━━━━━ INPUT DATA ━━━━━

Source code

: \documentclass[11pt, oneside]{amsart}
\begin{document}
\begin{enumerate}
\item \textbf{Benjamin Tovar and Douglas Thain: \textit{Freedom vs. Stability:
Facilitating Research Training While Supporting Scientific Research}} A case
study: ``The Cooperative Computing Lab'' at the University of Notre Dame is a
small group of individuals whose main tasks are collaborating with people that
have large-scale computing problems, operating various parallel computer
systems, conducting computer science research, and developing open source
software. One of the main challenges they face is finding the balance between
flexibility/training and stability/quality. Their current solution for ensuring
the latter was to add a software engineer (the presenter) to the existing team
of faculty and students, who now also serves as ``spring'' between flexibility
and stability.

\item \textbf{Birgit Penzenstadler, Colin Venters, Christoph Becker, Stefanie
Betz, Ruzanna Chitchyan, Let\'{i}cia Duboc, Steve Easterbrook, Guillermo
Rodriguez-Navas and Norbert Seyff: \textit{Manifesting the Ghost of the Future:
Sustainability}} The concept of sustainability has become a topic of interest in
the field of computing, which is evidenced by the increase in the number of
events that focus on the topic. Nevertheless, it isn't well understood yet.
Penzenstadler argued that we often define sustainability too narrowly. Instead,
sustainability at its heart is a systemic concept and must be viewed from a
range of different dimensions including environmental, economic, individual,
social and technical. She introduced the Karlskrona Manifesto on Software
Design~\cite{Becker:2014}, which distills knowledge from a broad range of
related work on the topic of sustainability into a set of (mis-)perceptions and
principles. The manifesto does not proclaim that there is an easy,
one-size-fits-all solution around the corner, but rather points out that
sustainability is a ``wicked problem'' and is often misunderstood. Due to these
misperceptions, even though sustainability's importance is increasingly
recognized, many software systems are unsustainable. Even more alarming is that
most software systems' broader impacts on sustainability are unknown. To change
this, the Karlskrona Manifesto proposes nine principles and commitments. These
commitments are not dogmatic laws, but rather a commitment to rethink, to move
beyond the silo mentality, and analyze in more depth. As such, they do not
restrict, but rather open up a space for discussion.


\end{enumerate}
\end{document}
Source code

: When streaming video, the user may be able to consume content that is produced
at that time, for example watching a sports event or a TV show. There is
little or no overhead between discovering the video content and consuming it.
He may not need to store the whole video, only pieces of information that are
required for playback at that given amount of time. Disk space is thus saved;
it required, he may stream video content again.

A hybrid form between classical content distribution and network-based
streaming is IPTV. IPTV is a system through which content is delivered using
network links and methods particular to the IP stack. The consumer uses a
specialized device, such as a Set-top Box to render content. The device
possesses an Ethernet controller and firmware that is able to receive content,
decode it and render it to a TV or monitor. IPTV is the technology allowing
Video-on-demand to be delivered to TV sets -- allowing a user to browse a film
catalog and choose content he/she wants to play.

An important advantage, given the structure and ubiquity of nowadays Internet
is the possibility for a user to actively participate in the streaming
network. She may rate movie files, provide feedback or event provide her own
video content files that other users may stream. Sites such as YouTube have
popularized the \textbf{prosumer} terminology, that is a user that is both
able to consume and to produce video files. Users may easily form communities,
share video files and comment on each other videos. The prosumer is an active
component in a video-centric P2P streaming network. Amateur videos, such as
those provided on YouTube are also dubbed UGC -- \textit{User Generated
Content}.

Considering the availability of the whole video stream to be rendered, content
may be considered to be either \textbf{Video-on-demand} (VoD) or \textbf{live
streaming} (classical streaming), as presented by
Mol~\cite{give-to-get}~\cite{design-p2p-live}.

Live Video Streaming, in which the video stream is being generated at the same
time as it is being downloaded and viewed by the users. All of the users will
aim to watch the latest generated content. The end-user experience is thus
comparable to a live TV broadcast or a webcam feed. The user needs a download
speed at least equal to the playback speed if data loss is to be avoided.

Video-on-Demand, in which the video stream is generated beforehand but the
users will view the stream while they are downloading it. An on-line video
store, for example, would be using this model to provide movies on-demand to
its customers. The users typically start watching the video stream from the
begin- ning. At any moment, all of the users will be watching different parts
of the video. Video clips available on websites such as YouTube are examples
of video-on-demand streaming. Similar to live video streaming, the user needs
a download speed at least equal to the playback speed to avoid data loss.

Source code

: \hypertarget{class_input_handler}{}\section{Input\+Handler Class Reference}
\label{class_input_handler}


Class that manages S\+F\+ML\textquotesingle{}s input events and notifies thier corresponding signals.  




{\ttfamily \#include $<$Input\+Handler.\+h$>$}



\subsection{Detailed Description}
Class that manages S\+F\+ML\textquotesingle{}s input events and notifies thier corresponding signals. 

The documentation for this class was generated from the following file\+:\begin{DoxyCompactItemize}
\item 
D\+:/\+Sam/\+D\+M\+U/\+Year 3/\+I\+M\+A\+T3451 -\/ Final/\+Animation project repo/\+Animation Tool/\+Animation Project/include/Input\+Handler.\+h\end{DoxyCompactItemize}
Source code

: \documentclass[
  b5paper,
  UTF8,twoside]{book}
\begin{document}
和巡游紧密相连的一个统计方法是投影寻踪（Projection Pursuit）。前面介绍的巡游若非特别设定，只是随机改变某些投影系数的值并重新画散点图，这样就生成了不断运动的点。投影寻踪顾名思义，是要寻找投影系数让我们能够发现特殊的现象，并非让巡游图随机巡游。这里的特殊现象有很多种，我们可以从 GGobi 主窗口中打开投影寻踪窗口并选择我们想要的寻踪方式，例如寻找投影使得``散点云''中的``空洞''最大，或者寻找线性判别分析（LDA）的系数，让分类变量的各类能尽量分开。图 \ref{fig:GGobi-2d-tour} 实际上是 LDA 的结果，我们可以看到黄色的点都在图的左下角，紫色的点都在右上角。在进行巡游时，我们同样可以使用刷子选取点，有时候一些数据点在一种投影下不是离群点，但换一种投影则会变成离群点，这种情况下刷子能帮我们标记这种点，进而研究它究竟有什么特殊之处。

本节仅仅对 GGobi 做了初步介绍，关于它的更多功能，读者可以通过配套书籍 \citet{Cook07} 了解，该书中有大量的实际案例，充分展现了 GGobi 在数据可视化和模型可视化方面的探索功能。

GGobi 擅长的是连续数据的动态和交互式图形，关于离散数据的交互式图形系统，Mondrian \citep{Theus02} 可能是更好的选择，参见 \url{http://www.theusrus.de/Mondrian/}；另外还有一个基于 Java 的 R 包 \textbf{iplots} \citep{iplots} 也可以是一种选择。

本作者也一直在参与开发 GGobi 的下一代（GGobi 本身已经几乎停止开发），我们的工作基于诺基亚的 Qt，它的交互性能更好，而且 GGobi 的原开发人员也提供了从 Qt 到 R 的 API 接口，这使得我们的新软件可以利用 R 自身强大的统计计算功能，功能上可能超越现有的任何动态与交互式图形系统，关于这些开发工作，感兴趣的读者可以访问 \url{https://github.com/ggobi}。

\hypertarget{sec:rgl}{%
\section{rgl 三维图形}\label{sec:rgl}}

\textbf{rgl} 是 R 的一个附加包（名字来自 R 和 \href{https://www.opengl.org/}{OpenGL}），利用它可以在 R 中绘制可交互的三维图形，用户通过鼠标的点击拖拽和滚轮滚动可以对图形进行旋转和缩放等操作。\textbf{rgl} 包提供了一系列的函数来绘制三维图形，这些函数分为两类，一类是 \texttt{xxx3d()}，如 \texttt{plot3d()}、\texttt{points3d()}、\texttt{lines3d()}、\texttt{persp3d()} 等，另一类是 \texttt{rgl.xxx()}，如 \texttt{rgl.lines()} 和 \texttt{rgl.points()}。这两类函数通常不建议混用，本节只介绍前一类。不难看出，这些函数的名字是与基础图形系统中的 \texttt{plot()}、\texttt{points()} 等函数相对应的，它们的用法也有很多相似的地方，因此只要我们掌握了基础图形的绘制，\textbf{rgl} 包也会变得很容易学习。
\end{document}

━━━━━

WHAT TO WORK ON:
Each line above must be retyped exactly in the response.

ANSWER BOX:
Source code

: \documentclass[11pt, oneside]{amsart}
\begin{document}
\begin{enumerate}
\item \textbf{Benjamin Tovar and Douglas Thain: \textit{Freedom vs. Stability:
Facilitating Research Training While Supporting Scientific Research}} A case
study: ``The Cooperative Computing Lab'' at the University of Notre Dame is a
small group of individuals whose main tasks are collaborating with people that
have large-scale computing problems, operating various parallel computer
systems, conducting computer science research, and developing open source
software. One of the main challenges they face is finding the balance between
flexibility/training and stability/quality. Their current solution for ensuring
the latter was to add a software engineer (the presenter) to the existing team
of faculty and students, who now also serves as ``spring'' between flexibility
and stability.

\item \textbf{Birgit Penzenstadler, Colin Venters, Christoph Becker, Stefanie
Betz, Ruzanna Chitchyan, Let\'{i}cia Duboc, Steve Easterbrook, Guillermo
Rodriguez-Navas and Norbert Seyff: \textit{Manifesting the Ghost of the Future:
Sustainability}} The concept of sustainability has become a topic of interest in
the field of computing, which is evidenced by the increase in the number of
events that focus on the topic. Nevertheless, it isn't well understood yet.
Penzenstadler argued that we often define sustainability too narrowly. Instead,
sustainability at its heart is a systemic concept and must be viewed from a
range of different dimensions including environmental, economic, individual,
social and technical. She introduced the Karlskrona Manifesto on Software
Design~\cite{Becker:2014}, which distills knowledge from a broad range of
related work on the topic of sustainability into a set of (mis-)perceptions and
principles. The manifesto does not proclaim that there is an easy,
one-size-fits-all solution around the corner, but rather points out that
sustainability is a ``wicked problem'' and is often misunderstood. Due to these
misperceptions, even though sustainability's importance is increasingly
recognized, many software systems are unsustainable. Even more alarming is that
most software systems' broader impacts on sustainability are unknown. To change
this, the Karlskrona Manifesto proposes nine principles and commitments. These
commitments are not dogmatic laws, but rather a commitment to rethink, to move
beyond the silo mentality, and analyze in more depth. As such, they do not
restrict, but rather open up a space for discussion.


\end{enumerate}
\end{document}
Source code

: When streaming video, the user may be able to consume content that is produced
at that time, for example watching a sports event or a TV show. There is
little or no overhead between discovering the video content and consuming it.
He may not need to store the whole video, only pieces of information that are
required for playback at that given amount of time. Disk space is thus saved;
it required, he may stream video content again.

A hybrid form between classical content distribution and network-based
streaming is IPTV. IPTV is a system through which content is delivered using
network links and methods particular to the IP stack. The consumer uses a
specialized device, such as a Set-top Box to render content. The device
possesses an Ethernet controller and firmware that is able to receive content,
decode it and render it to a TV or monitor. IPTV is the technology allowing
Video-on-demand to be delivered to TV sets -- allowing a user to browse a film
catalog and choose content he/she wants to play.

An important advantage, given the structure and ubiquity of nowadays Internet
is the possibility for a user to actively participate in the streaming
network. She may rate movie files, provide feedback or event provide her own
video content files that other users may stream. Sites such as YouTube have
popularized the \textbf{prosumer} terminology, that is a user that is both
able to consume and to produce video files. Users may easily form communities,
share video files and comment on each other videos. The prosumer is an active
component in a video-centric P2P streaming network. Amateur videos, such as
those provided on YouTube are also dubbed UGC -- \textit{User Generated
Content}.

Considering the availability of the whole video stream to be rendered, content
may be considered to be either \textbf{Video-on-demand} (VoD) or \textbf{live
streaming} (classical streaming), as presented by
Mol~\cite{give-to-get}~\cite{design-p2p-live}.

Live Video Streaming, in which the video stream is being generated at the same
time as it is being downloaded and viewed by the users. All of the users will
aim to watch the latest generated content. The end-user experience is thus
comparable to a live TV broadcast or a webcam feed. The user needs a download
speed at least equal to the playback speed if data loss is to be avoided.

Video-on-Demand, in which the video stream is generated beforehand but the
users will view the stream while they are downloading it. An on-line video
store, for example, would be using this model to provide movies on-demand to
its customers. The users typically start watching the video stream from the
begin- ning. At any moment, all of the users will be watching different parts
of the video. Video clips available on websites such as YouTube are examples
of video-on-demand streaming. Similar to live video streaming, the user needs
a download speed at least equal to the playback speed to avoid data loss.

Source code

: \hypertarget{class_input_handler}{}\section{Input\+Handler Class Reference}
\label{class_input_handler}


Class that manages S\+F\+ML\textquotesingle{}s input events and notifies thier corresponding signals.  




{\ttfamily \#include $<$Input\+Handler.\+h$>$}



\subsection{Detailed Description}
Class that manages S\+F\+ML\textquotesingle{}s input events and notifies thier corresponding signals. 

The documentation for this class was generated from the following file\+:\begin{DoxyCompactItemize}
\item 
D\+:/\+Sam/\+D\+M\+U/\+Year 3/\+I\+M\+A\+T3451 -\/ Final/\+Animation project repo/\+Animation Tool/\+Animation Project/include/Input\+Handler.\+h\end{DoxyCompactItemize}
Source code

: \documentclass[
  b5paper,
  UTF8,twoside]{book}
\begin{document}
和巡游紧密相连的一个统计方法是投影寻踪（Projection Pursuit）。前面介绍的巡游若非特别设定，只是随机改变某些投影系数的值并重新画散点图，这样就生成了不断运动的点。投影寻踪顾名思义，是要寻找投影系数让我们能够发现特殊的现象，并非让巡游图随机巡游。这里的特殊现象有很多种，我们可以从 GGobi 主窗口中打开投影寻踪窗口并选择我们想要的寻踪方式，例如寻找投影使得``散点云''中的``空洞''最大，或者寻找线性判别分析（LDA）的系数，让分类变量的各类能尽量分开。图 \ref{fig:GGobi-2d-tour} 实际上是 LDA 的结果，我们可以看到黄色的点都在图的左下角，紫色的点都在右上角。在进行巡游时，我们同样可以使用刷子选取点，有时候一些数据点在一种投影下不是离群点，但换一种投影则会变成离群点，这种情况下刷子能帮我们标记这种点，进而研究它究竟有什么特殊之处。

本节仅仅对 GGobi 做了初步介绍，关于它的更多功能，读者可以通过配套书籍 \citet{Cook07} 了解，该书中有大量的实际案例，充分展现了 GGobi 在数据可视化和模型可视化方面的探索功能。

GGobi 擅长的是连续数据的动态和交互式图形，关于离散数据的交互式图形系统，Mondrian \citep{Theus02} 可能是更好的选择，参见 \url{http://www.theusrus.de/Mondrian/}；另外还有一个基于 Java 的 R 包 \textbf{iplots} \citep{iplots} 也可以是一种选择。

本作者也一直在参与开发 GGobi 的下一代（GGobi 本身已经几乎停止开发），我们的工作基于诺基亚的 Qt，它的交互性能更好，而且 GGobi 的原开发人员也提供了从 Qt 到 R 的 API 接口，这使得我们的新软件可以利用 R 自身强大的统计计算功能，功能上可能超越现有的任何动态与交互式图形系统，关于这些开发工作，感兴趣的读者可以访问 \url{https://github.com/ggobi}。

\hypertarget{sec:rgl}{%
\section{rgl 三维图形}\label{sec:rgl}}

\textbf{rgl} 是 R 的一个附加包（名字来自 R 和 \href{https://www.opengl.org/}{OpenGL}），利用它可以在 R 中绘制可交互的三维图形，用户通过鼠标的点击拖拽和滚轮滚动可以对图形进行旋转和缩放等操作。\textbf{rgl} 包提供了一系列的函数来绘制三维图形，这些函数分为两类，一类是 \texttt{xxx3d()}，如 \texttt{plot3d()}、\texttt{points3d()}、\texttt{lines3d()}、\texttt{persp3d()} 等，另一类是 \texttt{rgl.xxx()}，如 \texttt{rgl.lines()} 和 \texttt{rgl.points()}。这两类函数通常不建议混用，本节只介绍前一类。不难看出，这些函数的名字是与基础图形系统中的 \texttt{plot()}、\texttt{points()} 等函数相对应的，它们的用法也有很多相似的地方，因此只要我们掌握了基础图形的绘制，\textbf{rgl} 包也会变得很容易学习。
\end{document}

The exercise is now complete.